— Вы кончали семилетку у Николая Павловича? — спросил я.
— Конечно. Я очень благодарен ему. Николаю Павловичу пришлось со мной много повозиться. Ведь я в детстве очень болел.
Я попросил Петра Ауканку рассказать о его жизни.
Он задумался, прищурил глаза и спокойно заговорил.
— Когда мне исполнилось пять лет, я поскользнулся на льду, упал и сильно ушиб спину. Старухи лечили меня таежными травами. Это не помогло. Отец обратился к шаману, и тот устроил большое камлание и стал выгонять из меня болезнь. Когда и это не помогло, все в доме поняли, что я останусь калекой. Отец был в отчаянии. Орочи очень дорожат сыновьями, потому что еще один мужчина в семье — это еще один охотник.
Я позабыл вам сказать, что родился в январе. В ту ночь, когда я появился на свет, рассказывала мать, была очень сильная пурга. Наш легкий берестяной шалаш качался под ударами ветра. Мать укутала меня в старенькую оленью шкуру и положила у самого порога на снег. К общей радости всех домашних, я даже не простудился.
— Крепкий будет, — сказал отец, посмотрев на меня счастливыми глазами.
Действительно, до того дня, когда я упал на льду, я ничем не хворал.
Когда мои сверстники пошли в школу, я тоже хотел итти с ними, но Сергей Иванович — так звали нашего прежнего учителя — лишь сочувственно посмотрел на меня и сказал, что мне лучше не ходить в школу. Я в самом деле чувствовал себя очень слабым, особенно весной.
Потом меня стали поить медвежьим жиром, и я немного окреп.
Я просыпался рано, чуть свет, садился у окна и с завистью глядел на моих однолеток, которые веселой гурьбой бежали в школу. Когда они возвращались домой, я снова садился на свое место у окна. Я так свыкся с этим, что встречать и провожать соседских ребят стало как бы моей обязанностью. Я смеялся, видя, как они смеются. Мне казалось, что я вместе с ними ношусь по улице, играю в снежки, перепрыгиваю через сугробы, леплю из талого снега шамана Иннокентия, которого мальчики дразнили, узнав, что он запирает своих сыновей и не пускает в школу.
И вдруг в моей жизни произошла перемена. Это случилось в тот самый день, когда Николай Павлович, знакомясь с орочами, зашел и к нам.
— Почему, молодой человек, не ходите в школу? — спросил он. — Может быть, ждете отдельного приглашения?

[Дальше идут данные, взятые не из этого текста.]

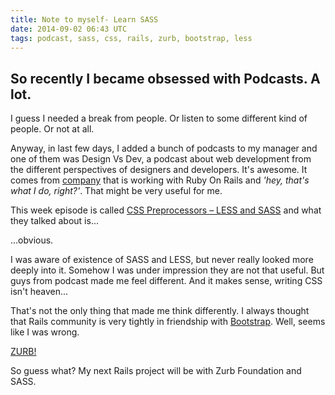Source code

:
 ```yaml
---
title: Note to myself- Learn SASS
date: 2014-09-02 06:43 UTC
tags: podcast, sass, css, rails, zurb, bootstrap, less
---
```


## So recently I became obsessed with Podcasts. A lot.

I guess I needed a break from people. Or listen to some different kind of people. Or not at all.


Anyway, in last few days, I added a bunch of podcasts to my manager and one of them was Design Vs Dev, a podcast about web development from the different perspectives of designers and developers.
It's awesome. It comes from [company](http://agileleague.com/) that is working with Ruby On Rails and *'hey, that's what I do, right?'*. That might be very useful for me.

This week episode is called [CSS Preprocessors – LESS and SASS](http://agileleague.com/blog/design-vs-dev-episode-2-css-preprocessors-less-sass/) and what they talked about is...

...obvious.

I was aware of existence of SASS and LESS, but never really looked more deeply into it. Somehow I was under impression they are not that useful. But guys from podcast made me feel different. And it makes sense, writing CSS isn't heaven...

That's not the only thing that made me think differently. I always thought that Rails community is very tightly in friendship with [Bootstrap](http://getbootstrap.com/). Well, seems like I was wrong.

[ZURB!](http://foundation.zurb.com/)

So guess what? My next Rails project will be with Zurb Foundation and SASS.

Я не понял, серьезно ли говорит новый учитель или просто шутит надо мной? Я слез с подоконника, лег на медвежью шкуру и зарылся в нее с головой.
— Что же ты, мальчик, испугался? Я серьезно говорю, что пора в школу.
— Не берут его, однако, — сказала мать. — Совсем он у нас худой.
— Это почему же не берут?
— Худая болезнь у него, — объяснила мать. — Зачем учить? На охоту ему нельзя. На рыбалку тоже, конечно. Пускай его дома сидит. Все равно ничего...
— Завтра же в школу! — строго сказал Николай Павлович.
Когда он пошел к дверям, я поднял голову и из-под локтя посмотрел ему вслед.
— На охоту нельзя, на рыбалку тоже, — передразнивал я мать. — Что же мне, совсем темным остаться?
Я раньше всех приходил в школу и позже всех уходил домой. Мне нельзя было играть с мальчишками на улице, и все время я отдавал урокам. Потом открыли интернат, и я стал жить в интернате. Но опять приключилась беда: у меня вдруг отнялась правая рука. Она стала у меня как деревянная. Я не мог держать карандаш, не мог перелистать букварь — ничего не мог делать ею. Мне страшно стало жить. Меня отвели к доктору, Петру Степановичу, тот осмотрел мою руку и сказал, что попробует ее лечить.
— Наверно, опять учиться не буду? — еле сдерживая слезы, спросил я.
— Пиши левой, — сказал он.
— Разве можно левой?
— При желании все можно. Пока будем лечить правую руку, пиши левой. Каждый день будешь приходить ко мне в больницу. В четыре часа. Знаешь, когда четыре часа?
— Знаю, конечно. Мы уже давно прошли в школе часы.
Несколько месяцев Николай Павлович учил меня действовать левой рукой, и я научился. Правда, я стал писать немного хуже, чем писал, но это не так важно.
Весной, когда я оканчивал пятый класс, в поселке Датту был созван кустовой слет отличников учебы. Просили и от нас прислать делегатов на этот слет. Но так как у нас отличниками были все, пришлось ехать в Датту всей школой, в том числе и я поехал. Нужно ли говорить, как я был счастлив!